Seanad debates
Wednesday, 22 October 2025
Defamation (Amendment) Bill 2024: Committee Stage (Resumed)
2:00 am
Michael McDowell (Independent)
Before we put the matter to a vote, in fairness to Senator Mullen, he was not saying the purpose of this was preventative. He was saying that in many newspapers and out in RTÉ and various other places where publications happen, people would take a look at section 26 as it currently is and ask whether they are satisfying all these steps. That is what they would ask themselves. Is it enough for them to say they asked Senator McDowell for comment and he refused? They know they will not be able to rely on that in court, so that is not good enough. Senator Mullen was not saying it is designed to prevent people publishing things. On the contrary, he was saying that just because you cannot point out cases where section 26 was successfully invoked by a defendant, you cannot say it did not have an effect on publishers. That is his point and it is an entirely valid one. He is saying it is a checklist a newspaper or broadcaster would go through. They would ask whether they are satisfying the checklist or whether they are hoping that the fact Senator McDowell did not answer their Friday afternoon telephone call means that on Sunday they can publish X, Y and Z and that it will help them in some way in defending any proceedings that are brought. That is important. I agreed with the Minister when he said that if we removed section 26(1)(c), then we would have to change subsection (2) and we would have to have a knock-on effect of some kind if we were going to include the criteria that were not simply the fair and reasonable criterion.

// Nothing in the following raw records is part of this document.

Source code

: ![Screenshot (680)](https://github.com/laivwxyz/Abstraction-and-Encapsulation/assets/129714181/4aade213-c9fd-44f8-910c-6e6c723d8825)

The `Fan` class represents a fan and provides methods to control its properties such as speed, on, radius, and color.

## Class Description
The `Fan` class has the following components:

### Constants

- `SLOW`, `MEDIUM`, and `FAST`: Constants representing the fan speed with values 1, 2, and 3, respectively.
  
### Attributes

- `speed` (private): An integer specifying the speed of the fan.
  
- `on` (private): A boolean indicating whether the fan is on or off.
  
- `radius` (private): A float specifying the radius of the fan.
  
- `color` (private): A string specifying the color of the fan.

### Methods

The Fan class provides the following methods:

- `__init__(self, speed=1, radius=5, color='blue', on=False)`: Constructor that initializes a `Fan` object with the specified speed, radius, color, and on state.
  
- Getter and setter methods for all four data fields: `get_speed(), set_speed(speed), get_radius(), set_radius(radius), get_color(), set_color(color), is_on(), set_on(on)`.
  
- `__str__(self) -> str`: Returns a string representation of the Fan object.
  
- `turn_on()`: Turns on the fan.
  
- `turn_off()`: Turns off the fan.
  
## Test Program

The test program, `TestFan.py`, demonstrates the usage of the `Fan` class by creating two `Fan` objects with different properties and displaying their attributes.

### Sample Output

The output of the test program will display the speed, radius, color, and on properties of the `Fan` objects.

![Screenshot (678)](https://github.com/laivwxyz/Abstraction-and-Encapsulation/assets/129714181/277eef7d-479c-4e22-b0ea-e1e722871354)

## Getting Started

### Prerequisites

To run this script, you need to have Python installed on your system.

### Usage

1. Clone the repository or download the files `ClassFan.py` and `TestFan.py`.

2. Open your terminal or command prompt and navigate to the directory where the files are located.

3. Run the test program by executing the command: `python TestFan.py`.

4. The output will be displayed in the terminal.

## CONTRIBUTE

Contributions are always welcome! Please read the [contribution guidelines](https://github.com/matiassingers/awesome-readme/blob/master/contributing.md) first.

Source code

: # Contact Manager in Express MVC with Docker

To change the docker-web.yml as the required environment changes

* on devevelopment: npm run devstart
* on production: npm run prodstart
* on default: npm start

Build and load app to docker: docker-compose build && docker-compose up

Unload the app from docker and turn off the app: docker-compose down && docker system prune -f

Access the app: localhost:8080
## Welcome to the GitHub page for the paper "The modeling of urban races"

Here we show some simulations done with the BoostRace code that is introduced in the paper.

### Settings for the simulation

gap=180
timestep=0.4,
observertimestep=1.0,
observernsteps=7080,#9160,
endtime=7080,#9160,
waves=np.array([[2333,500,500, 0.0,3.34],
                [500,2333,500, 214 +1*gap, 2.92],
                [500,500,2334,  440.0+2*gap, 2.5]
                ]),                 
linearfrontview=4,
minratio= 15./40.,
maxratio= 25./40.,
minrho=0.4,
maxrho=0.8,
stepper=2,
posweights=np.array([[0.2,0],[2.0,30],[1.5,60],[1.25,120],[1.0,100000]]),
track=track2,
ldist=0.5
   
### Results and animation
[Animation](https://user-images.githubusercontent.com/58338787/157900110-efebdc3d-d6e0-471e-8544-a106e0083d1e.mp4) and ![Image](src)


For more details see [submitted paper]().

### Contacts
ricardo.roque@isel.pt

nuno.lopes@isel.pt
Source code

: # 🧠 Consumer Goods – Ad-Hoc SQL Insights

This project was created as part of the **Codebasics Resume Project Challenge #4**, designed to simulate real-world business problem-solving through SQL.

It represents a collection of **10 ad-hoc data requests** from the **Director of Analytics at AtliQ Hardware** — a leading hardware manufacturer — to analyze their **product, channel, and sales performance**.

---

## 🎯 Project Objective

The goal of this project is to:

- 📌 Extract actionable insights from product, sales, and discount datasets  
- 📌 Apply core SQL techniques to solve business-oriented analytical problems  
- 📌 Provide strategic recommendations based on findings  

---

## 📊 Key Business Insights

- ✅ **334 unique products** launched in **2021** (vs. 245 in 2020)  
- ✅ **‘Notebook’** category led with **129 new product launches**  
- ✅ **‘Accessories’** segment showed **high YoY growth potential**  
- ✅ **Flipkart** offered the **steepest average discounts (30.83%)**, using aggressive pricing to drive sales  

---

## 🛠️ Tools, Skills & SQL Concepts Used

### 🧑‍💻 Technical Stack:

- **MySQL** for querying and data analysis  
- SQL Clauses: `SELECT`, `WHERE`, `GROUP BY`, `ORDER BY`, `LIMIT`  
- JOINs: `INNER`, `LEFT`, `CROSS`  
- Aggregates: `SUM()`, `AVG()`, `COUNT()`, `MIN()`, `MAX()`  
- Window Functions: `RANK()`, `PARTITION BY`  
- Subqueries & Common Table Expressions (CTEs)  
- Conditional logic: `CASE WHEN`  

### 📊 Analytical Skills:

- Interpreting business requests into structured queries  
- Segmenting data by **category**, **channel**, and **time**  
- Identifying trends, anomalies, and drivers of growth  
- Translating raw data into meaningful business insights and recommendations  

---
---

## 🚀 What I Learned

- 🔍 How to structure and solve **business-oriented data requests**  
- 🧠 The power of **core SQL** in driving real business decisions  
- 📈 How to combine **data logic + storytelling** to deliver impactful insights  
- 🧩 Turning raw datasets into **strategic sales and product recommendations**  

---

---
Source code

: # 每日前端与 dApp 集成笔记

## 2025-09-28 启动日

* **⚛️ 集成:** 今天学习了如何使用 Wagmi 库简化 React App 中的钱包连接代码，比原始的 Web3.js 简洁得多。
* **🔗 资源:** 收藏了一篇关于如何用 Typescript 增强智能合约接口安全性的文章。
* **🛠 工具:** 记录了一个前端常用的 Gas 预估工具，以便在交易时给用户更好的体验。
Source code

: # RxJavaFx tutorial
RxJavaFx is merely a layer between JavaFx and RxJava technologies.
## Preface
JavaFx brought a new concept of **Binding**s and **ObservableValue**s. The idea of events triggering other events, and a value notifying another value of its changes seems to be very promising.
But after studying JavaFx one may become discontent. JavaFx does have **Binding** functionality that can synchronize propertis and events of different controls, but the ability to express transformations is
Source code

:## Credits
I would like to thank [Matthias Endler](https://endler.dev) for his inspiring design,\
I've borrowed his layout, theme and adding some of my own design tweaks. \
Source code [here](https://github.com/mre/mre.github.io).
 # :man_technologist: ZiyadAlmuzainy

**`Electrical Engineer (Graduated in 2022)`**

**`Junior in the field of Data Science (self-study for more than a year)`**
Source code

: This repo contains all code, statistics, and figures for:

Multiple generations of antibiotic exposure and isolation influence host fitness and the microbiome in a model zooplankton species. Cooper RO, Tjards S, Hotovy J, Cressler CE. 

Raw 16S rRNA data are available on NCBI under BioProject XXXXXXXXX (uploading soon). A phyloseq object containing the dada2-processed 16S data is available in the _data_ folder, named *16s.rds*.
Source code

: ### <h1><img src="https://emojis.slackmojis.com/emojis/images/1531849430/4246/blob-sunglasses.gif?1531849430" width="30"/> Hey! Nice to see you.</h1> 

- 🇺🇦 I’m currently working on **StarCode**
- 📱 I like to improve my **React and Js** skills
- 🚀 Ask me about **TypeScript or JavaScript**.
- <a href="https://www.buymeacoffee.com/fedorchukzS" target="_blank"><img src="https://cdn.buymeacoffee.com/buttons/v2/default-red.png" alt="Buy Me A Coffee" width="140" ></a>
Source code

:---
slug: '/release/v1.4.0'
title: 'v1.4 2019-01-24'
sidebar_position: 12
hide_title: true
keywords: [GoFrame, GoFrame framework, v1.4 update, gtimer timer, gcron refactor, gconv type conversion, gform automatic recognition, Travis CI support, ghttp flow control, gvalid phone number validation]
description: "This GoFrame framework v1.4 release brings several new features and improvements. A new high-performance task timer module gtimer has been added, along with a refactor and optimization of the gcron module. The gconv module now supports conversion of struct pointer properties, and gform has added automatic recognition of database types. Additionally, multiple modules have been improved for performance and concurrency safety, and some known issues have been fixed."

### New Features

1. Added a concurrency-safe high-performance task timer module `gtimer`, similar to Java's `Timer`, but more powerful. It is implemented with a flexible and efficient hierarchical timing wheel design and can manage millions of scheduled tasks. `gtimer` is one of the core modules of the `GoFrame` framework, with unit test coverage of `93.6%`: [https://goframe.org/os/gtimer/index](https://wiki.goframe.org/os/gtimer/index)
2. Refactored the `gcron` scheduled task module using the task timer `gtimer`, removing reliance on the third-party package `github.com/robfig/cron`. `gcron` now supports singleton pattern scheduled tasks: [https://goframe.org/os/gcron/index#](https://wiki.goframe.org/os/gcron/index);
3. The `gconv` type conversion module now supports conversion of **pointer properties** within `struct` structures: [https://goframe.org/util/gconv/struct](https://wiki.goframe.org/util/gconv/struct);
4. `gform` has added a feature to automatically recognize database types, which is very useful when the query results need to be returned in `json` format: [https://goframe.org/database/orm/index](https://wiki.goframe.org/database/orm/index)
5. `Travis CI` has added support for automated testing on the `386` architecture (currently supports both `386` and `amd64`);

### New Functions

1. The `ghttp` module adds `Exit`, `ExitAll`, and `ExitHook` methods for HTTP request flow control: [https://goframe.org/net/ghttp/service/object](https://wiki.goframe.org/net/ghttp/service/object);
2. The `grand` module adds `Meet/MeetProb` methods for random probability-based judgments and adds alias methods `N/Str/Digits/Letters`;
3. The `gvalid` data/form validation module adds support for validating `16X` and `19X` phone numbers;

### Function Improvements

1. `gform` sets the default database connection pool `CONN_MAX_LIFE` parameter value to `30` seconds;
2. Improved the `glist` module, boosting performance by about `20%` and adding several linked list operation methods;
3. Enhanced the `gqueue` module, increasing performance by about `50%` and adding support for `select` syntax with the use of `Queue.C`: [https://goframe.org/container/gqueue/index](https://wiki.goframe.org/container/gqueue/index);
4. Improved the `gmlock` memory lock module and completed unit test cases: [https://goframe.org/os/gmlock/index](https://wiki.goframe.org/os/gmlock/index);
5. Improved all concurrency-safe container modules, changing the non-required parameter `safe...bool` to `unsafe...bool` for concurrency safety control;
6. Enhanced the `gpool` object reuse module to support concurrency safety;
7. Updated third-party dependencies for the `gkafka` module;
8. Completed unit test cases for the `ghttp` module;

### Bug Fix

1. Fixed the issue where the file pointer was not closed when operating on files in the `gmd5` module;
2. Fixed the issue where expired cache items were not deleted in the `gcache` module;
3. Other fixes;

The other thing the Minister says is he wants a single test for everybody. What is the single test for the guy in the boxroom at the top of a building in Rathmines? What is the test in relation to having made reasonable inquiries? Is it the same as that for the media? Is the Minister seriously saying a loner in his bedroom deciding to upload his accusation, or whatever it is, has the same onus on him to stand up the story as there would be on a newspaper? I make that point because it is so possible to defame somebody now by putting something out on the Internet without accountability, without any check and without anything like that happening. We will, as the Minister said, come later to what to do about anonymous publications but if he is actually talking about the loner in the boxroom in the house of flats in Rathmines, what is he asking him or her to do by way of verification before he or she makes an accusation? Is the Minister seriously asking him or her to knock on the doors of people and take witness statements from them, and the like? No, he is not.

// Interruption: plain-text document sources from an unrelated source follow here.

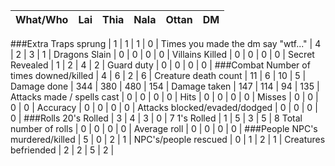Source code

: What/Who                           | Lai   | Thia  | Nala  | Ottan | DM
---------------------------------- | ----- | ----- | ----- | ----- | -----
###Extra
Traps sprung                       | 1     | 1     | 1     | 0     |
Times you made the dm say "wtf..." | 4     | 2     | 3     | 1     |
Dragons Slain                      | 0     | 0     | 0     | 0     |
Villains Killed                    | 0     | 0     | 0     | 0     |
Secret Revealed                    | 1     | 2     | 4     | 2     |
Guard duty                         | 0     | 0     | 0     | 0     |
###Combat
Number of times downed/killed      | 4     | 6     | 2     | 6     |
Creature death count               | 11    | 6     | 10    | 5     |
Damage done                        | 344   | 380   | 480   | 154   |
Damage taken                       | 147   | 114   | 94    | 135   |
Attacks made / spells cast         | 0     | 0     | 0     | 0     |
Hits                               | 0     | 0     | 0     | 0     |
Misses                             | 0     | 0     | 0     | 0     |
Accuracy                           | 0     | 0     | 0     | 0     |
Attacks blocked/evaded/dodged      | 0     | 0     | 0     | 0     |
###Rolls
20's Rolled                        | 3     | 4     | 3     | 0     | 7
1's Rolled                         | 1     | 5     | 3     | 5     | 8
Total number of rolls              | 0     | 0     | 0     | 0     |
Average roll                       | 0     | 0     | 0     | 0     |
###People
NPC's murdered/killed              | 5     | 0     | 2     | 1     |
NPC's/people rescued               | 0     | 1     | 2     | 1     |
Creatures befriended               | 2     | 2     | 5     | 2     |
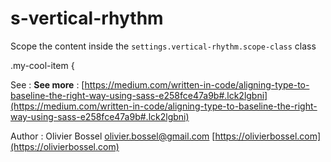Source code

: # s-vertical-rhythm

Scope the content inside the `settings.vertical-rhythm.scope-class` class

.my-cool-item {

See : **See more** : [https://medium.com/written-in-code/aligning-type-to-baseline-the-right-way-using-sass-e258fce47a9b#.lck2lgbni](https://medium.com/written-in-code/aligning-type-to-baseline-the-right-way-using-sass-e258fce47a9b#.lck2lgbni)

Author : Olivier Bossel [olivier.bossel@gmail.com](mailto:olivier.bossel@gmail.com) [https://olivierbossel.com](https://olivierbossel.com)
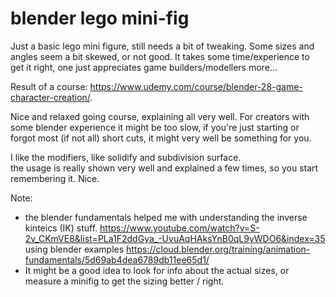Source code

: # blender lego mini-fig

Just a basic lego mini figure, still needs a bit of tweaking. Some sizes and angles seem a bit skewed, or not good.
It takes some time/experience to get it right, one just appreciates game builders/modellers more...

Result of a course: <https://www.udemy.com/course/blender-28-game-character-creation/>.

Nice and relaxed going course, explaining all very well.
For creators with some blender experience it might be too slow, if you're just starting or forgot most (if not all) short cuts, it might very  well be something for you.

I like the modifiers, like solidify and subdivision surface.  
the usage is really shown very well and explained a few times, so you start remembering it. Nice.

Note:
- the blender fundamentals helped me with understanding the inverse kinteics (IK) stuff.
  	https://www.youtube.com/watch?v=S-2v_CKmVE8&list=PLa1F2ddGya_-UvuAqHAksYnB0qL9yWDO6&index=35
	using blender examples https://cloud.blender.org/training/animation-fundamentals/5d69ab4dea6789db11ee65d1/
- It might be a good idea to look for info about the actual sizes, or measure a minifig to get the sizing better / right.  
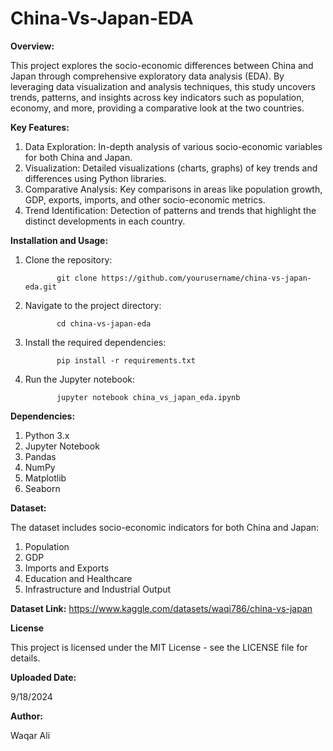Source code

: # China-Vs-Japan-EDA

**Overview:**

This project explores the socio-economic differences between China and Japan through comprehensive exploratory data analysis (EDA). By leveraging data visualization and analysis techniques, this study uncovers trends, patterns, and insights across key indicators such as population, economy, and more, providing a comparative look at the two countries.


**Key Features:**

1. Data Exploration: In-depth analysis of various socio-economic variables for both China and Japan.
2. Visualization: Detailed visualizations (charts, graphs) of key trends and differences using Python libraries.
3. Comparative Analysis: Key comparisons in areas like population growth, GDP, exports, imports, and other socio-economic metrics.
4. Trend Identification: Detection of patterns and trends that highlight the distinct developments in each country.


**Installation and Usage:**

1. Clone the repository:


              git clone https://github.com/yourusername/china-vs-japan-eda.git


2. Navigate to the project directory:


              cd china-vs-japan-eda


3. Install the required dependencies:


              pip install -r requirements.txt


4. Run the Jupyter notebook:


              jupyter notebook china_vs_japan_eda.ipynb



**Dependencies:**

1. Python 3.x
2. Jupyter Notebook
3. Pandas
4. NumPy
5. Matplotlib
6. Seaborn


**Dataset:**

The dataset includes socio-economic indicators for both China and Japan:

1. Population
2. GDP
3. Imports and Exports
4. Education and Healthcare
5. Infrastructure and Industrial Output


**Dataset Link:** https://www.kaggle.com/datasets/waqi786/china-vs-japan


**License**

This project is licensed under the MIT License - see the LICENSE file for details.


**Uploaded Date:**

9/18/2024


**Author:**

Waqar Ali
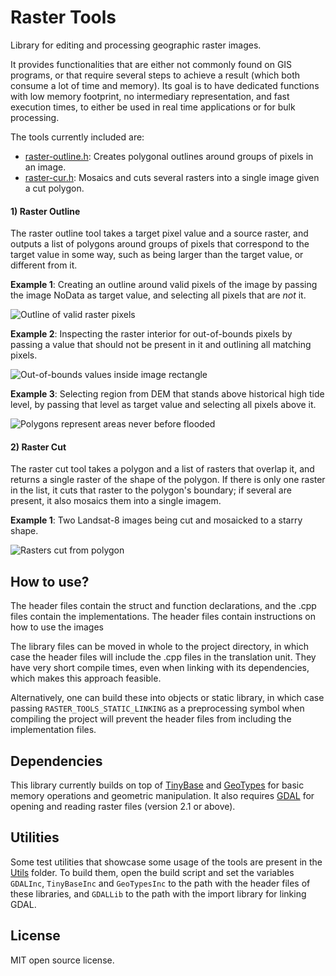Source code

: # Raster Tools

Library for editing and processing geographic raster images.

It provides functionalities that are either not commonly found on GIS programs, or that require several steps to achieve a result (which both consume a lot of time and memory). Its goal is to have dedicated functions with low memory footprint, no intermediary representation, and fast execution times, to either be used in real time applications or for bulk processing.

The tools currently included are:

* [raster-outline.h](src/raster-outline.h): Creates polygonal outlines around groups of pixels in an image.
* [raster-cur.h](src/raster-cut.h): Mosaics and cuts several rasters into a single image given a cut polygon.

#### 1) Raster Outline
The raster outline tool takes a target pixel value and a source raster, and outputs a list of polygons around groups of pixels that correspond to the target value in some way, such as being larger than the target value, or different from it.

**Example 1**: Creating an outline around valid pixels of the image by passing the image NoData as target value, and selecting all pixels that are *not* it.

![Outline of valid raster pixels](https://github.com/robertofig/RasterTools/blob/master/docs/outline-1.png?raw=true)

**Example 2**: Inspecting the raster interior for out-of-bounds pixels by passing a value that should not be present in it and outlining all matching pixels.

![Out-of-bounds values inside image rectangle](https://github.com/robertofig/RasterTools/blob/master/docs/outline-2.png?raw=true)

**Example 3**: Selecting region from DEM that stands above historical high tide level, by passing that level as target value and selecting all pixels above it.

![Polygons represent areas never before flooded](https://github.com/robertofig/RasterTools/blob/master/docs/outline-3.png?raw=true)

#### 2) Raster Cut

The raster cut tool takes a polygon and a list of rasters that overlap it, and returns a single raster of the shape of the polygon. If there is only one raster in the list, it cuts that raster to the polygon's boundary; if several are present, it also mosaics them into a single imagem.

**Example 1**: Two Landsat-8 images being cut and mosaicked to a starry shape.

![Rasters cut from polygon](https://github.com/robertofig/RasterTools/blob/master/docs/cut-1.png?raw=true)

## How to use?

The header files contain the struct and function declarations, and the .cpp files contain the implementations. The header files contain instructions on how to use the images

The library files can be moved in whole to the project directory, in which case the header files will include the .cpp files in the translation unit. They have very short compile times, even when linking with its dependencies, which makes this approach feasible.

Alternatively, one can build these into objects or static library, in which case passing `RASTER_TOOLS_STATIC_LINKING` as a preprocessing symbol when compiling the project will prevent the header files from including the implementation files.

## Dependencies

This library currently builds on top of [TinyBase](https://github.com/robertofig/TinyBase) and [GeoTypes](https://github.com/robertofig/GeoTypes) for basic memory operations and geometric manipulation. It also requires [GDAL](https://github.com/OSGeo/gdal) for opening and reading raster files (version 2.1 or above).

## Utilities

Some test utilities that showcase some usage of the tools are present in the [Utils](https://github.com/robertofig/RasterTools/utils) folder. To build them, open the build script and set the variables `GDALInc`, `TinyBaseInc` and `GeoTypesInc` to the path with the header files of these libraries, and `GDALLib` to the path with the import library for linking GDAL.

## License

MIT open source license.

Senator Craughwell mentioned the leaking of Garda information. Virtually every week there is a story that the Garda is investigating such and such. It is fine if it says, “Gardaí are investigating a gang of burglars operating in the Carlow region” or something like that, but if it is “Gardaí are investigating Senator Michael McDowell on suspicion of corruption", that is entirely different. It is an entirely different situation. The Minister referred to the prosecutions that have been brought, as they have been, but the only the reason they have been brought is that it became an arrestable offence to release information. Prior to that it was an offence under the Official Secrets Act, there was no power of arrest and there was a culture of impunity for a minority of gardaí who knew they could never be caught if they brazened out the matter. The genesis of the five-year penalty arose from the Commissioner of An Garda Síochána reporting that he could not control the flowing-out of information unless he had a power of arrest. It was not a desire on my part to start introducing a regime of fear in the Garda - on the contrary. If you could not arrest somebody or arrest the journalist to whom they had spoken, you could not prove the source of leaks from An Garda Síochána.
The good name of the citizen is not purely that of the citizen themselves but all of their family. Sometimes the family members deserve protection. When we come to Report Stage, there have to be amendments to this. It is not adequate to leave it in its present state. It has been pared down to the absolute minimum. There are no protections, really, for people who will be plastered all over the front page with a caption stating that so-and-so is under investigation for X. That is a simple statement of fact. The public should know about it, the journalists will say. They will say they are publishing it in good faith. That will be a full defence and thus it will be all over the Sunday papers that so-and-so is being investigated by the Garda for X or Y.